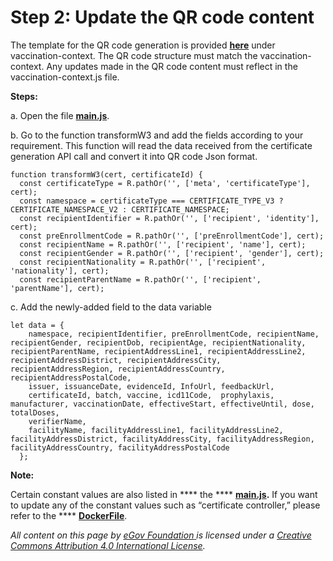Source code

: # Step 2: Update the QR code content

The template for the QR code generation is provided [**here**](https://github.com/egovernments/DIVOC/blob/main/vaccination-context/vaccination-context.js) under vaccination-context. The QR code structure must match the vaccination-context. Any updates made in the QR code content must reflect in the vaccination-context.js file.

**Steps:**

a. Open the file [**main.js**](https://github.com/egovernments/DIVOC/blob/main/backend/certificate\_signer/main.js).

b. Go to the function transformW3 and add the fields according to your requirement. This function will read the data received from the certificate generation API call and convert it into QR code Json format.

```
function transformW3(cert, certificateId) {
  const certificateType = R.pathOr('', ['meta', 'certificateType'], cert);
  const namespace = certificateType === CERTIFICATE_TYPE_V3 ? CERTIFICATE_NAMESPACE_V2 : CERTIFICATE_NAMESPACE;
  const recipientIdentifier = R.pathOr('', ['recipient', 'identity'], cert);
  const preEnrollmentCode = R.pathOr('', ['preEnrollmentCode'], cert);
  const recipientName = R.pathOr('', ['recipient', 'name'], cert);
  const recipientGender = R.pathOr('', ['recipient', 'gender'], cert);
  const recipientNationality = R.pathOr('', ['recipient', 'nationality'], cert);
  const recipientParentName = R.pathOr('', ['recipient', 'parentName'], cert);
```

c. Add the newly-added field to the data variable

```
let data = {
    namespace, recipientIdentifier, preEnrollmentCode, recipientName, recipientGender, recipientDob, recipientAge, recipientNationality, recipientParentName, recipientAddressLine1, recipientAddressLine2, recipientAddressDistrict, recipientAddressCity, recipientAddressRegion, recipientAddressCountry, recipientAddressPostalCode,
    issuer, issuanceDate, evidenceId, InfoUrl, feedbackUrl,
    certificateId, batch, vaccine, icd11Code,  prophylaxis, manufacturer, vaccinationDate, effectiveStart, effectiveUntil, dose, totalDoses,
    verifierName,
    facilityName, facilityAddressLine1, facilityAddressLine2, facilityAddressDistrict, facilityAddressCity, facilityAddressRegion, facilityAddressCountry, facilityAddressPostalCode
  };
```

**Note:**&#x20;

Certain constant values are also listed in **** the **** [**main.js**](https://github.com/egovernments/DIVOC/blob/main/backend/certificate\_signer/main.js)**.** If you want to update any of the constant values such as “certificate controller,” please refer to the **** [**DockerFile**](https://github.com/egovernments/DIVOC/blob/main/backend/certificate\_signer/Dockerfile).



_All content on this page by_ [_eGov Foundation_ ](https://egov.org.in)_is licensed under a_ [_Creative Commons Attribution 4.0 International License_](http://creativecommons.org/licenses/by/4.0/)_._
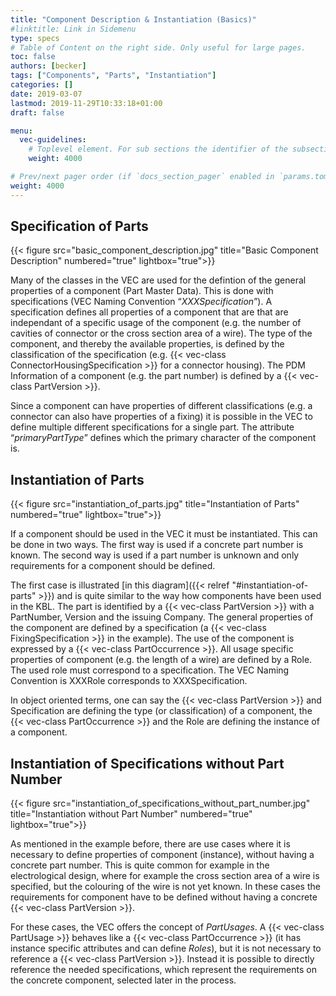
 ```yaml
---
title: "Component Description & Instantiation (Basics)"
#linktitle: Link in Sidemenu
type: specs
# Table of Content on the right side. Only useful for large pages.
toc: false
authors: [becker]
tags: ["Components", "Parts", "Instantiation"]
categories: []
date: 2019-03-07
lastmod: 2019-11-29T10:33:18+01:00
draft: false

menu:
  vec-guidelines:
    # Toplevel element. For sub sections the identifier of the subsection
    weight: 4000

# Prev/next pager order (if `docs_section_pager` enabled in `params.toml`)
weight: 4000
---
```

## Specification of Parts

{{< figure src="basic_component_description.jpg" title="Basic Component Description" numbered="true" lightbox="true">}}

Many of the classes in the VEC are used for the defintion of the general properties of a component (Part Master Data). This is done with specifications (VEC Naming Convention “*XXXSpecification*”). A specification defines all properties of a component that are that are independant of a specific usage of the component (e.g. the number of cavities of connector or the cross section area of a wire). The type of the component, and thereby the available properties, is defined by the classification of the specification (e.g. {{< vec-class ConnectorHousingSpecification >}} for a connector housing). The PDM Information of a component (e.g. the part number) is defined by a {{< vec-class PartVersion >}}.

Since a component can have properties of different classifications (e.g. a connector can also have properties of a fixing) it is possible in the VEC to define multiple different specifications for a single part. The attribute “*primaryPartType*” defines which the primary character of the component is.

## Instantiation of Parts

{{< figure src="instantiation_of_parts.jpg" title="Instantiation of Parts" numbered="true" lightbox="true">}}

If a component should be used in the VEC it must be instantiated. This can be done in two ways. The first way is used if a concrete part number is known. The second way is used if a part number is unknown and only requirements for a component should be defined.

The first case is illustrated [in this diagram]({{< relref "#instantiation-of-parts" >}}) and is quite similar to the way how components have been used in the KBL. The part is identified by a {{< vec-class PartVersion >}} with a PartNumber, Version and the issuing Company. The general properties of the component are defined by a specification (a {{< vec-class FixingSpecification >}} in the example). The use of the component is expressed by a {{< vec-class PartOccurrence >}}. All usage specific properties of component (e.g. the length of a wire) are defined by a Role. The used role must correspond to a specification. The VEC Naming Convention is XXXRole corresponds to XXXSpecification.

In object oriented terms, one can say the {{< vec-class PartVersion >}} and Specification are defining the type (or classification) of a component, the {{< vec-class PartOccurrence >}} and the Role are defining the instance of a component.

## Instantiation of Specifications without Part Number

{{< figure src="instantiation_of_specifications_without_part_number.jpg" title="Instantiation without Part Number" numbered="true" lightbox="true">}}

As mentioned in the example before, there are use cases where it is necessary to define properties of component (instance), without having a concrete part number. This is quite common for example in the electrological design, where for example the cross section area of a wire is specified, but the colouring of the wire is not yet known. In these cases the requirements for component have to be defined without having a concrete {{< vec-class PartVersion >}}.

For these cases, the VEC offers the concept of *PartUsages*. A {{< vec-class PartUsage >}} behaves like a {{< vec-class PartOccurrence >}} (it has instance specific attributes and can define *Roles*), but it is not necessary to reference a {{< vec-class PartVersion >}}. Instead it is possible to directly reference the needed specifications, which represent the requirements on the concrete component, selected later in the process.

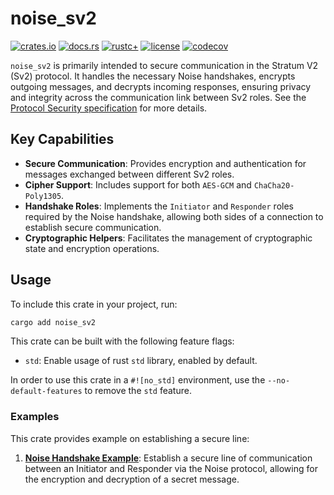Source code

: 
# noise_sv2

[![crates.io](https://img.shields.io/crates/v/noise_sv2.svg)](https://crates.io/crates/noise_sv2)
[![docs.rs](https://docs.rs/noise_sv2/badge.svg)](https://docs.rs/noise_sv2)
[![rustc+](https://img.shields.io/badge/rustc-1.75.0%2B-lightgrey.svg)](https://blog.rust-lang.org/2023/12/28/Rust-1.75.0.html)
[![license](https://img.shields.io/badge/license-MIT%2FApache--2.0-blue.svg)](https://github.com/stratum-mining/stratum/blob/main/LICENSE.md)
[![codecov](https://codecov.io/gh/stratum-mining/stratum/branch/main/graph/badge.svg?flag=noise_sv2-coverage)](https://codecov.io/gh/stratum-mining/stratum)

`noise_sv2` is primarily intended to secure communication in the Stratum V2 (Sv2) protocol. It handles the necessary Noise handshakes, encrypts outgoing messages, and decrypts incoming responses, ensuring privacy and integrity across the communication link between Sv2 roles. See the [Protocol Security specification](https://github.com/stratum-mining/sv2-spec/blob/main/04-Protocol-Security.md) for more details.

## Key Capabilities
* **Secure Communication**: Provides encryption and authentication for messages exchanged between different Sv2 roles.
* **Cipher Support**: Includes support for both `AES-GCM` and `ChaCha20-Poly1305`.
* **Handshake Roles**: Implements the `Initiator` and `Responder` roles required by the Noise handshake, allowing both sides of a connection to establish secure communication.
* **Cryptographic Helpers**: Facilitates the management of cryptographic state and encryption operations.

## Usage
To include this crate in your project, run:

```bash
cargo add noise_sv2
```

This crate can be built with the following feature flags:

- `std`: Enable usage of rust `std` library, enabled by default.

In order to use this crate in a `#![no_std]` environment, use the `--no-default-features` to remove the `std` feature.

### Examples

This crate provides example on establishing a secure line:

1. **[Noise Handshake Example](https://github.com/stratum-mining/stratum/blob/main/protocols/v2/noise-sv2/examples/handshake.rs)**:
   Establish a secure line of communication between an Initiator and Responder via the Noise
   protocol, allowing for the encryption and decryption of a secret message.
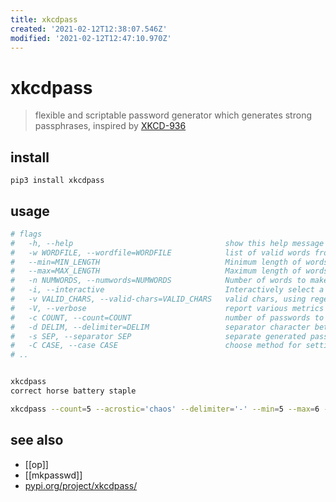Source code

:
 ```yaml
---
title: xkcdpass
created: '2021-02-12T12:38:07.546Z'
modified: '2021-02-12T12:47:10.970Z'
---
```


# xkcdpass

> flexible and scriptable password generator which generates strong passphrases, inspired by [XKCD-936](http://xkcd.com/936/)

## install
`pip3 install xkcdpass`

## usage
```sh
# flags
#   -h, --help                                  show this help message and exit
#   -w WORDFILE, --wordfile=WORDFILE            list of valid words from which to generate passphrases
#   --min=MIN_LENGTH                            Minimum length of words to make password
#   --max=MAX_LENGTH                            Maximum length of words to make password
#   -n NUMWORDS, --numwords=NUMWORDS            Number of words to make password
#   -i, --interactive                           Interactively select a password
#   -v VALID_CHARS, --valid-chars=VALID_CHARS   valid chars, using regexp style (e.g. '[a-z]')
#   -V, --verbose                               report various metrics for given options, including word list entropy
#   -c COUNT, --count=COUNT                     number of passwords to generate
#   -d DELIM, --delimiter=DELIM                 separator character between words
#   -s SEP, --separator SEP                     separate generated passphrases with SEP.
#   -C CASE, --case CASE                        choose method for setting case of each word in passphras ['alternating', 'upper','lower', 'random', 'capitalize']
# ..


xkcdpass
correct horse battery staple

xkcdpass --count=5 --acrostic='chaos' --delimiter='-' --min=5 --max=6 --valid-chars='[a-z]'
```
## see also
- [[op]]
- [[mkpasswd]]
- [pypi.org/project/xkcdpass/](https://pypi.org/project/xkcdpass/)


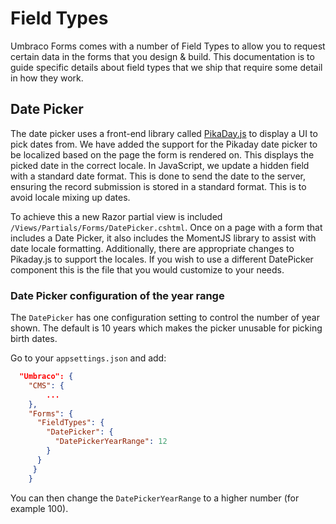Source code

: # Field Types

Umbraco Forms comes with a number of Field Types to allow you to request certain data in the forms that you design & build. This documentation is to guide specific details about field types that we ship that require some detail in how they work.

## Date Picker

The date picker uses a front-end library called [PikaDay.js](https://github.com/dbushell/Pikaday) to display a UI to pick dates from. We have added the support for the Pikaday date picker to be localized based on the page the form is rendered on. This displays the picked date in the correct locale. In JavaScript, we update a hidden field with a standard date format. This is done to send the date to the server, ensuring the record submission is stored in a standard format. This is to avoid locale mixing up dates.

To achieve this a new Razor partial view is included `/Views/Partials/Forms/DatePicker.cshtml`. Once on a page with a form that includes a Date Picker, it also includes the MomentJS library to assist with date locale formatting. Additionally, there are appropriate changes to Pikaday.js to support the locales. If you wish to use a different DatePicker component this is the file that you would customize to your needs.

### Date Picker configuration of the year range

The `DatePicker` has one configuration setting to control the number of year shown. The default is 10 years which makes the picker unusable for picking birth dates.

Go to your `appsettings.json` and add:
```json
  "Umbraco": {
    "CMS": {
        ...
    },
    "Forms": {
      "FieldTypes": {
        "DatePicker": {
          "DatePickerYearRange": 12
        }
      }
     }
    }
```

You can then change the `DatePickerYearRange` to a higher number (for example 100).
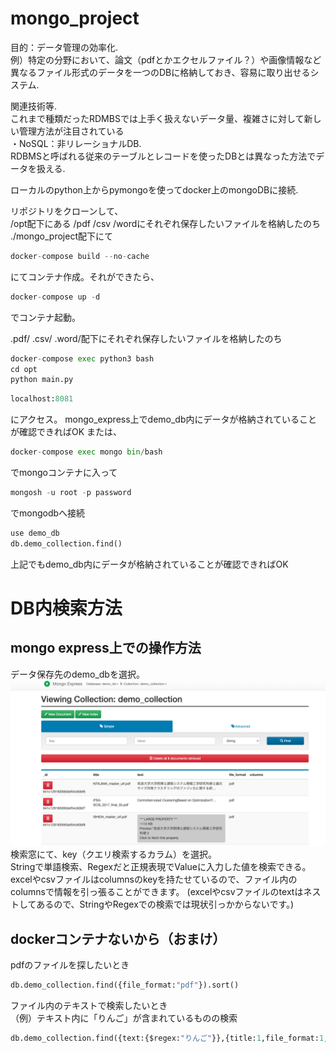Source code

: # mongo_project

目的：データ管理の効率化.    
例）特定の分野において、論文（pdfとかエクセルファイル？）や画像情報など異なるファイル形式のデータを一つのDBに格納しておき、容易に取り出せるシステム.  

関連技術等.  
これまで種類だったRDMBSでは上手く扱えないデータ量、複雑さに対して新しい管理方法が注目されている   
・NoSQL：非リレーショナルDB.  
RDBMSと呼ばれる従来のテーブルとレコードを使ったDBとは異なった方法でデータを扱える.  

ローカルのpython上からpymongoを使ってdocker上のmongoDBに接続.  

リポジトリをクローンして、   
/opt配下にある
/pdf
/csv
/wordにそれぞれ保存したいファイルを格納したのち   
./mongo_project配下にて
```python
docker-compose build --no-cache
```
にてコンテナ作成。それができたら、
```python
docker-compose up -d
```
でコンテナ起動。　　　

.pdf/
.csv/
.word/配下にそれぞれ保存したいファイルを格納したのち   

```python
docker-compose exec python3 bash
cd opt
python main.py
```
```python
localhost:8081
```
にアクセス。
mongo_express上でdemo_db内にデータが格納されていることが確認できればOK
または、

```python
docker-compose exec mongo bin/bash
```
でmongoコンテナに入って
```python
mongosh -u root -p password
```
でmongodbへ接続
```python
use demo_db
db.demo_collection.find()
```
上記でもdemo_db内にデータが格納されていることが確認できればOK

# DB内検索方法
## mongo express上での操作方法
データ保存先のdemo_dbを選択。
![picture 1](./images/93179e6594997d30bd4bfa62feabe1686df2b46564846c72b83e4173cf665985.png)  
検索窓にて、key（クエリ検索するカラム）を選択。   
Stringで単語検索、Regexだと正規表現でValueに入力した値を検索できる。
excelやcsvファイルはcolumnsのkeyを持たせているので、ファイル内のcolumnsで情報を引っ張ることができます。
(excelやcsvファイルのtextはネストしてあるので、StringやRegexでの検索では現状引っかからないです。)

## dockerコンテナないから（おまけ）
pdfのファイルを探したいとき
```python
db.demo_collection.find({file_format:"pdf"}).sort()
```
ファイル内のテキストで検索したいとき   
（例）テキスト内に「りんご」が含まれているものの検索
```python
db.demo_collection.find({text:{$regex:"りんご"}},{title:1,file_format:1,text:1})
```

● ● ● ● ●

What the task requires. Please output exactly the lines between the one holding "Support**: Includes support" and the one holding "1. **[Noise Handshake" in the records above, inclusive, and nothing more.

Response box.
* **Cipher Support**: Includes support for both `AES-GCM` and `ChaCha20-Poly1305`.
* **Handshake Roles**: Implements the `Initiator` and `Responder` roles required by the Noise handshake, allowing both sides of a connection to establish secure communication.
* **Cryptographic Helpers**: Facilitates the management of cryptographic state and encryption operations.

## Usage
To include this crate in your project, run:

```bash
cargo add noise_sv2
```

This crate can be built with the following feature flags:

- `std`: Enable usage of rust `std` library, enabled by default.

In order to use this crate in a `#![no_std]` environment, use the `--no-default-features` to remove the `std` feature.

### Examples

This crate provides example on establishing a secure line:

1. **[Noise Handshake Example](https://github.com/stratum-mining/stratum/blob/main/protocols/v2/noise-sv2/examples/handshake.rs)**:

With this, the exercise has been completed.